= Dorothy Thompson (historian) =

British historian (1923–2011)

Dorothy Katharine Gane Thompson (née Towers; 30 October 1923 - 29 January 2011) was a social historian and a leading expert on the Chartist movement. She and her husband (and fellow historian) E. P. Thompson became well known in left-wing intellectual circles.

==Early life==

Dorothy Towers was born in Greenwich, south-east London, daughter of professional musicians Reginald and Kathleen Towers, who met at the Royal Academy of Music. To supplement their income, they were teachers and ran shops selling musical instruments, and later televisions. They were supporters, but not members, of the Labour Party. Her paternal grandfather, a shoemaker, had settled in London. Due to the ill health of her elder brother, Tom, the family lived at the agricultural village of Keston, in a four-room cottage, before moving to Bromley. In 1942, Thompson entered Girton College, Cambridge as an exhibitioner, graduating with an upper second.

==Career==
During the war, her work as an industrial draughtswoman for Royal Dutch Shell interrupted her formal education. In 1944, she married Gilbert Buchanan Sale, a student at Pembroke College, Cambridge. Despite her studies and work, she continued to pursue a career in history and was politically active. She joined the Young Communists, and, having divorced her first husband, married the historian Edward Thompson in 1948, and moved to Halifax, where Edward worked in adult education and they were both active in the peace movement. They had three children; sons Frank Benjamin and Mark Edward, and daughter Kate Thompson, the award-winning children's writer, their youngest child.

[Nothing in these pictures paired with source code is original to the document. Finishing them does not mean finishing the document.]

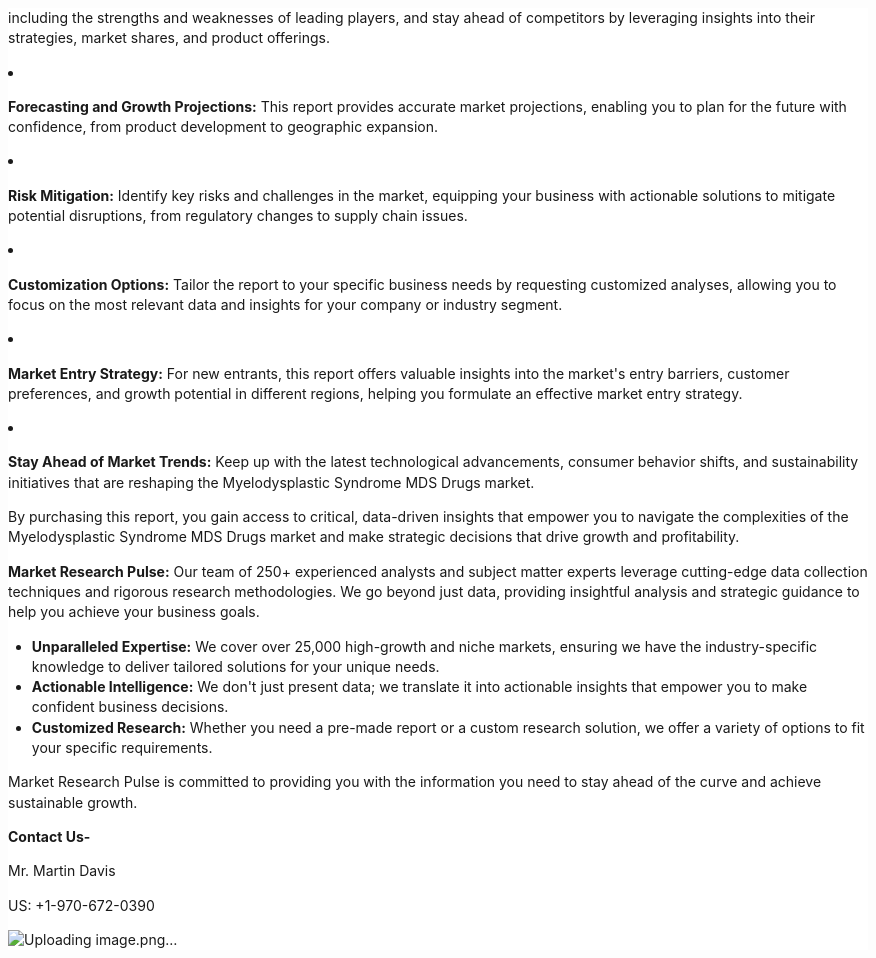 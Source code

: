 including the strengths and weaknesses of leading players, and stay ahead of competitors by leveraging insights into their strategies, market shares, and product offerings.</p></li><li><p><strong>Forecasting and Growth Projections:</strong> This report provides accurate market projections, enabling you to plan for the future with confidence, from product development to geographic expansion.</p></li><li><p><strong>Risk Mitigation:</strong> Identify key risks and challenges in the market, equipping your business with actionable solutions to mitigate potential disruptions, from regulatory changes to supply chain issues.</p></li><li><p><strong>Customization Options:</strong> Tailor the report to your specific business needs by requesting customized analyses, allowing you to focus on the most relevant data and insights for your company or industry segment.</p></li><li><p><strong>Market Entry Strategy:</strong> For new entrants, this report offers valuable insights into the market's entry barriers, customer preferences, and growth potential in different regions, helping you formulate an effective market entry strategy.</p></li><li><p><strong>Stay Ahead of Market Trends:</strong> Keep up with the latest technological advancements, consumer behavior shifts, and sustainability initiatives that are reshaping the Myelodysplastic Syndrome MDS Drugs market.</p></li></ol><p>By purchasing this report, you gain access to critical, data-driven insights that empower you to navigate the complexities of the Myelodysplastic Syndrome MDS Drugs market and make strategic decisions that drive growth and profitability.</p><p><strong>Market Research Pulse:</strong>&nbsp;Our team of 250+ experienced analysts and subject matter experts leverage cutting-edge data collection techniques and rigorous research methodologies. We go beyond just data, providing insightful analysis and strategic guidance to help you achieve your business goals.</p><ul><li><strong>Unparalleled Expertise:</strong>&nbsp;We cover over 25,000 high-growth and niche markets, ensuring we have the industry-specific knowledge to deliver tailored solutions for your unique needs.</li><li><strong>Actionable Intelligence:</strong>&nbsp;We don't just present data; we translate it into actionable insights that empower you to make confident business decisions.</li><li><strong>Customized Research:</strong>&nbsp;Whether you need a pre-made report or a custom research solution, we offer a variety of options to fit your specific requirements.</li></ul><p>Market Research Pulse is committed to providing you with the information you need to stay ahead of the curve and achieve sustainable growth.</p><p><strong>Contact Us-</strong></p><p>Mr. Martin Davis</p><p>US: +1-970-672-0390</p>
![Uploading image.png…]()
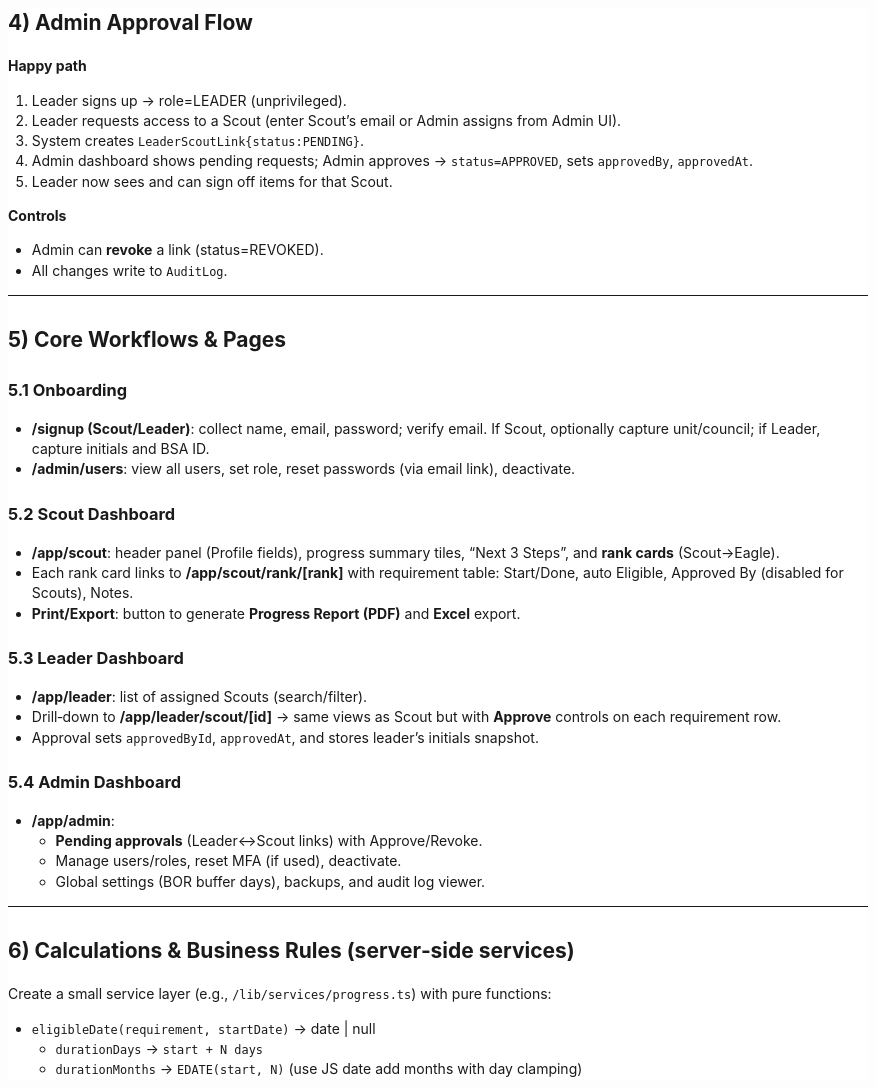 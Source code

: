 
## 4) Admin Approval Flow
**Happy path**
1. Leader signs up → role=LEADER (unprivileged).  
2. Leader requests access to a Scout (enter Scout’s email or Admin assigns from Admin UI).  
3. System creates `LeaderScoutLink{status:PENDING}`.  
4. Admin dashboard shows pending requests; Admin approves → `status=APPROVED`, sets `approvedBy`, `approvedAt`.  
5. Leader now sees and can sign off items for that Scout.

**Controls**
- Admin can **revoke** a link (status=REVOKED).  
- All changes write to `AuditLog`.

---

## 5) Core Workflows & Pages

### 5.1 Onboarding
- **/signup (Scout/Leader)**: collect name, email, password; verify email. If Scout, optionally capture unit/council; if Leader, capture initials and BSA ID.
- **/admin/users**: view all users, set role, reset passwords (via email link), deactivate.

### 5.2 Scout Dashboard
- **/app/scout**: header panel (Profile fields), progress summary tiles, “Next 3 Steps”, and **rank cards** (Scout→Eagle).  
- Each rank card links to **/app/scout/rank/[rank]** with requirement table: Start/Done, auto Eligible, Approved By (disabled for Scouts), Notes.
- **Print/Export**: button to generate **Progress Report (PDF)** and **Excel** export.

### 5.3 Leader Dashboard
- **/app/leader**: list of assigned Scouts (search/filter).  
- Drill‑down to **/app/leader/scout/[id]** → same views as Scout but with **Approve** controls on each requirement row.  
- Approval sets `approvedById`, `approvedAt`, and stores leader’s initials snapshot.

### 5.4 Admin Dashboard
- **/app/admin**:
  - **Pending approvals** (Leader↔Scout links) with Approve/Revoke.
  - Manage users/roles, reset MFA (if used), deactivate.
  - Global settings (BOR buffer days), backups, and audit log viewer.

---

## 6) Calculations & Business Rules (server‑side services)
Create a small service layer (e.g., `/lib/services/progress.ts`) with pure functions:

- `eligibleDate(requirement, startDate)` → date | null  
  - `durationDays` → `start + N days`  
  - `durationMonths` → `EDATE(start, N)` (use JS date add months with day clamping)
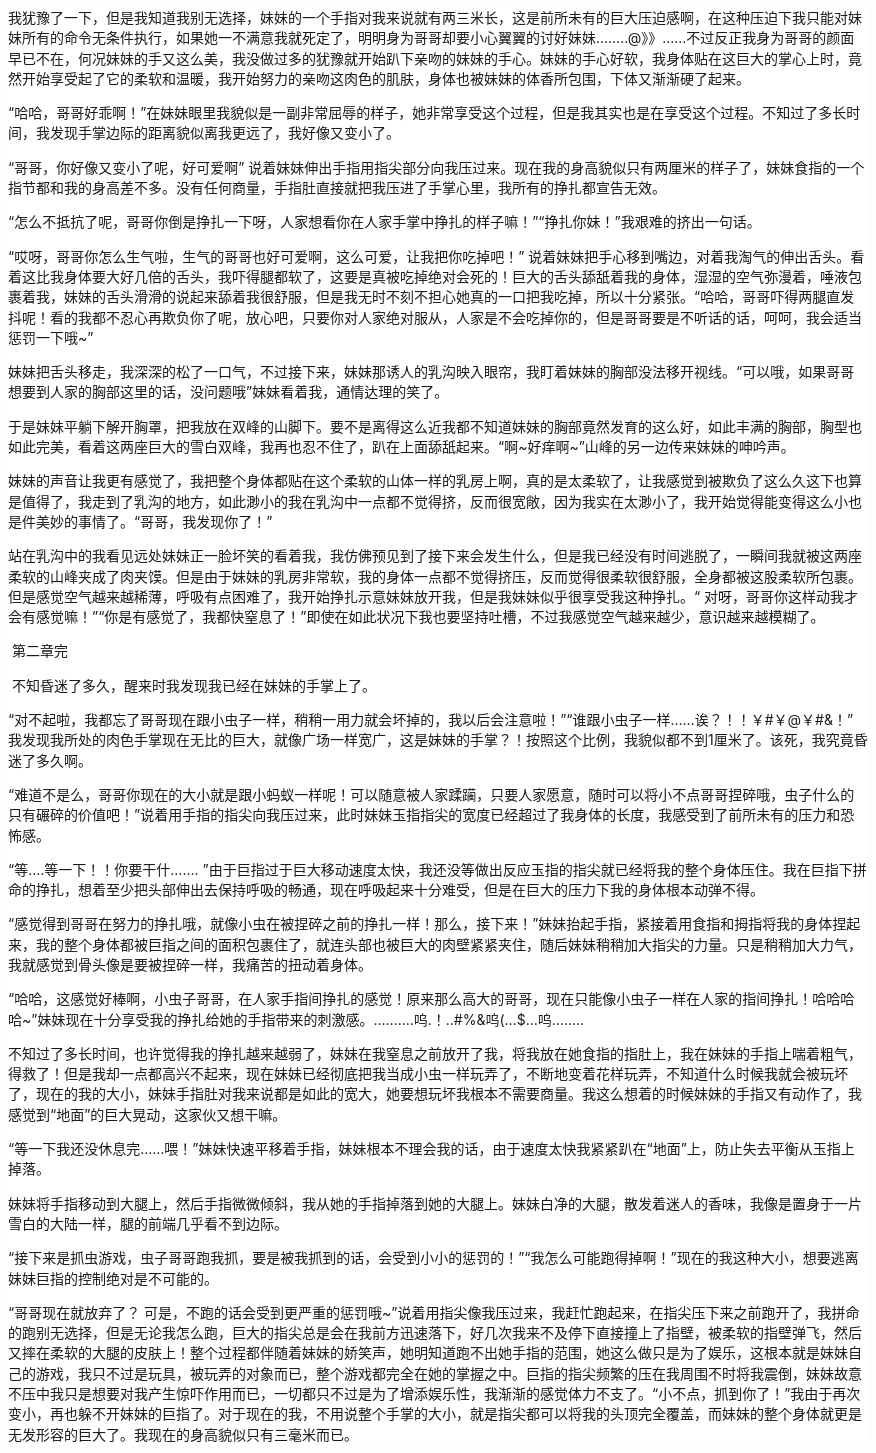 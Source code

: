 我犹豫了一下，但是我知道我别无选择，妹妹的一个手指对我来说就有两三米长，这是前所未有的巨大压迫感啊，在这种压迫下我只能对妹妹所有的命令无条件执行，如果她一不满意我就死定了，明明身为哥哥却要小心翼翼的讨好妹妹……..@》》……不过反正我身为哥哥的颜面早已不在，何况妹妹的手又这么美，我没做过多的犹豫就开始趴下亲吻的妹妹的手心。妹妹的手心好软，我身体贴在这巨大的掌心上时，竟然开始享受起了它的柔软和温暖，我开始努力的亲吻这肉色的肌肤，身体也被妹妹的体香所包围，下体又渐渐硬了起来。

“哈哈，哥哥好乖啊！”在妹妹眼里我貌似是一副非常屈辱的样子，她非常享受这个过程，但是我其实也是在享受这个过程。不知过了多长时间，我发现手掌边际的距离貌似离我更远了，我好像又变小了。

“哥哥，你好像又变小了呢，好可爱啊” 说着妹妹伸出手指用指尖部分向我压过来。现在我的身高貌似只有两厘米的样子了，妹妹食指的一个指节都和我的身高差不多。没有任何商量，手指肚直接就把我压进了手掌心里，我所有的挣扎都宣告无效。

“怎么不抵抗了呢，哥哥你倒是挣扎一下呀，人家想看你在人家手掌中挣扎的样子嘛！”“挣扎你妹！”我艰难的挤出一句话。

“哎呀，哥哥你怎么生气啦，生气的哥哥也好可爱啊，这么可爱，让我把你吃掉吧！” 说着妹妹把手心移到嘴边，对着我淘气的伸出舌头。看着这比我身体要大好几倍的舌头，我吓得腿都软了，这要是真被吃掉绝对会死的！巨大的舌头舔舐着我的身体，湿湿的空气弥漫着，唾液包裹着我，妹妹的舌头滑滑的说起来舔着我很舒服，但是我无时不刻不担心她真的一口把我吃掉，所以十分紧张。“哈哈，哥哥吓得两腿直发抖呢！看的我都不忍心再欺负你了呢，放心吧，只要你对人家绝对服从，人家是不会吃掉你的，但是哥哥要是不听话的话，呵呵，我会适当惩罚一下哦~”

妹妹把舌头移走，我深深的松了一口气，不过接下来，妹妹那诱人的乳沟映入眼帘，我盯着妹妹的胸部没法移开视线。“可以哦，如果哥哥想要到人家的胸部这里的话，没问题哦”妹妹看着我，通情达理的笑了。

于是妹妹平躺下解开胸罩，把我放在双峰的山脚下。要不是离得这么近我都不知道妹妹的胸部竟然发育的这么好，如此丰满的胸部，胸型也如此完美，看着这两座巨大的雪白双峰，我再也忍不住了，趴在上面舔舐起来。“啊~好痒啊~”山峰的另一边传来妹妹的呻吟声。

妹妹的声音让我更有感觉了，我把整个身体都贴在这个柔软的山体一样的乳房上啊，真的是太柔软了，让我感觉到被欺负了这么久这下也算是值得了，我走到了乳沟的地方，如此渺小的我在乳沟中一点都不觉得挤，反而很宽敞，因为我实在太渺小了，我开始觉得能变得这么小也是件美妙的事情了。“哥哥，我发现你了！”

站在乳沟中的我看见远处妹妹正一脸坏笑的看着我，我仿佛预见到了接下来会发生什么，但是我已经没有时间逃脱了，一瞬间我就被这两座柔软的山峰夹成了肉夹馍。但是由于妹妹的乳房非常软，我的身体一点都不觉得挤压，反而觉得很柔软很舒服，全身都被这股柔软所包裹。但是感觉空气越来越稀薄，呼吸有点困难了，我开始挣扎示意妹妹放开我，但是我妹妹似乎很享受我这种挣扎。“ 对呀，哥哥你这样动我才会有感觉嘛！”“你是有感觉了，我都快窒息了！”即使在如此状况下我也要坚持吐槽，不过我感觉空气越来越少，意识越来越模糊了。

 第二章完

 不知昏迷了多久，醒来时我发现我已经在妹妹的手掌上了。

“对不起啦，我都忘了哥哥现在跟小虫子一样，稍稍一用力就会坏掉的，我以后会注意啦！”“谁跟小虫子一样……诶？！！￥#￥@￥#&！” 我发现我所处的肉色手掌现在无比的巨大，就像广场一样宽广，这是妹妹的手掌？！按照这个比例，我貌似都不到1厘米了。该死，我究竟昏迷了多久啊。

“难道不是么，哥哥你现在的大小就是跟小蚂蚁一样呢！可以随意被人家蹂躏，只要人家愿意，随时可以将小不点哥哥捏碎哦，虫子什么的只有碾碎的价值吧！”说着用手指的指尖向我压过来，此时妹妹玉指指尖的宽度已经超过了我身体的长度，我感受到了前所未有的压力和恐怖感。

“等….等一下！！你要干什……. ”由于巨指过于巨大移动速度太快，我还没等做出反应玉指的指尖就已经将我的整个身体压住。我在巨指下拼命的挣扎，想着至少把头部伸出去保持呼吸的畅通，现在呼吸起来十分难受，但是在巨大的压力下我的身体根本动弹不得。

“感觉得到哥哥在努力的挣扎哦，就像小虫在被捏碎之前的挣扎一样！那么，接下来！”妹妹抬起手指，紧接着用食指和拇指将我的身体捏起来，我的整个身体都被巨指之间的面积包裹住了，就连头部也被巨大的肉壁紧紧夹住，随后妹妹稍稍加大指尖的力量。只是稍稍加大力气，我就感觉到骨头像是要被捏碎一样，我痛苦的扭动着身体。

“哈哈，这感觉好棒啊，小虫子哥哥，在人家手指间挣扎的感觉！原来那么高大的哥哥，现在只能像小虫子一样在人家的指间挣扎！哈哈哈哈~”妹妹现在十分享受我的挣扎给她的手指带来的刺激感。……….呜.！..#%&呜(…$…呜……..

不知过了多长时间，也许觉得我的挣扎越来越弱了，妹妹在我窒息之前放开了我，将我放在她食指的指肚上，我在妹妹的手指上喘着粗气，得救了！但是我却一点都高兴不起来，现在妹妹已经彻底把我当成小虫一样玩弄了，不断地变着花样玩弄，不知道什么时候我就会被玩坏了，现在的我的大小，妹妹手指肚对我来说都是如此的宽大，她要想玩坏我根本不需要商量。我这么想着的时候妹妹的手指又有动作了，我感觉到“地面”的巨大晃动，这家伙又想干嘛。

“等一下我还没休息完……喂！”妹妹快速平移着手指，妹妹根本不理会我的话，由于速度太快我紧紧趴在“地面”上，防止失去平衡从玉指上掉落。

妹妹将手指移动到大腿上，然后手指微微倾斜，我从她的手指掉落到她的大腿上。妹妹白净的大腿，散发着迷人的香味，我像是置身于一片雪白的大陆一样，腿的前端几乎看不到边际。

“接下来是抓虫游戏，虫子哥哥跑我抓，要是被我抓到的话，会受到小小的惩罚的！”“我怎么可能跑得掉啊！”现在的我这种大小，想要逃离妹妹巨指的控制绝对是不可能的。

“哥哥现在就放弃了？ 可是，不跑的话会受到更严重的惩罚哦~”说着用指尖像我压过来，我赶忙跑起来，在指尖压下来之前跑开了，我拼命的跑别无选择，但是无论我怎么跑，巨大的指尖总是会在我前方迅速落下，好几次我来不及停下直接撞上了指壁，被柔软的指壁弹飞，然后又摔在柔软的大腿的皮肤上！整个过程都伴随着妹妹的娇笑声，她明知道跑不出她手指的范围，她这么做只是为了娱乐，这根本就是妹妹自己的游戏，我只不过是玩具，被玩弄的对象而已，整个游戏都完全在她的掌握之中。巨指的指尖频繁的压在我周围不时将我震倒，妹妹故意不压中我只是想要对我产生惊吓作用而已，一切都只不过是为了增添娱乐性，我渐渐的感觉体力不支了。“小不点，抓到你了！”我由于再次变小，再也躲不开妹妹的巨指了。对于现在的我，不用说整个手掌的大小，就是指尖都可以将我的头顶完全覆盖，而妹妹的整个身体就更是无发形容的巨大了。我现在的身高貌似只有三毫米而已。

With husband E. P. Thompson, she was part of the dissenting group in the Communist Party of Great Britain which in 1956-7 set up the socialist humanist journal the New Reasoner, where her competence meant her principal role was "business manager". She broke with the Communists and identified as a Socialist. She was inspired working with writers, artists, historians and trade unionists in the formation of new left clubs in many towns; she admired such figures as the Scottish miners' champion Lawrence Daly and clothing worker Gertie Roche.

In 1970 Thompson was appointed a lecturer in the School of History at the University of Birmingham, where she remained until 1988. She was also a visiting scholar on a number of occasions at universities in the United States, as well as in Canada, China and Japan. The Early Chartists (1971) was a groundbreaking collection of documents. The Chartists (1984) set out all the ways in which Thompson sought to revise how Chartism was seen - from the Irish leaders to the vital contribution of women. In January 1995 Thompson was presented with a festschrift, The Duty of Discontent. Edited by Owen Ashton, Stephen Roberts (both her former students) and Robert Fyson, the volume consists of 12 essays spanning the whole range of nineteenth- and twentieth-century British social history. The title was taken from a lecture by Chartist poet Thomas Cooper. The importance of Thompson's writings on Chartism and Irish and women's history is recognised by scholars internationally. Her work, like that of her husband, was always been informed by a passionate radicalism and a deep sympathy for the underdog.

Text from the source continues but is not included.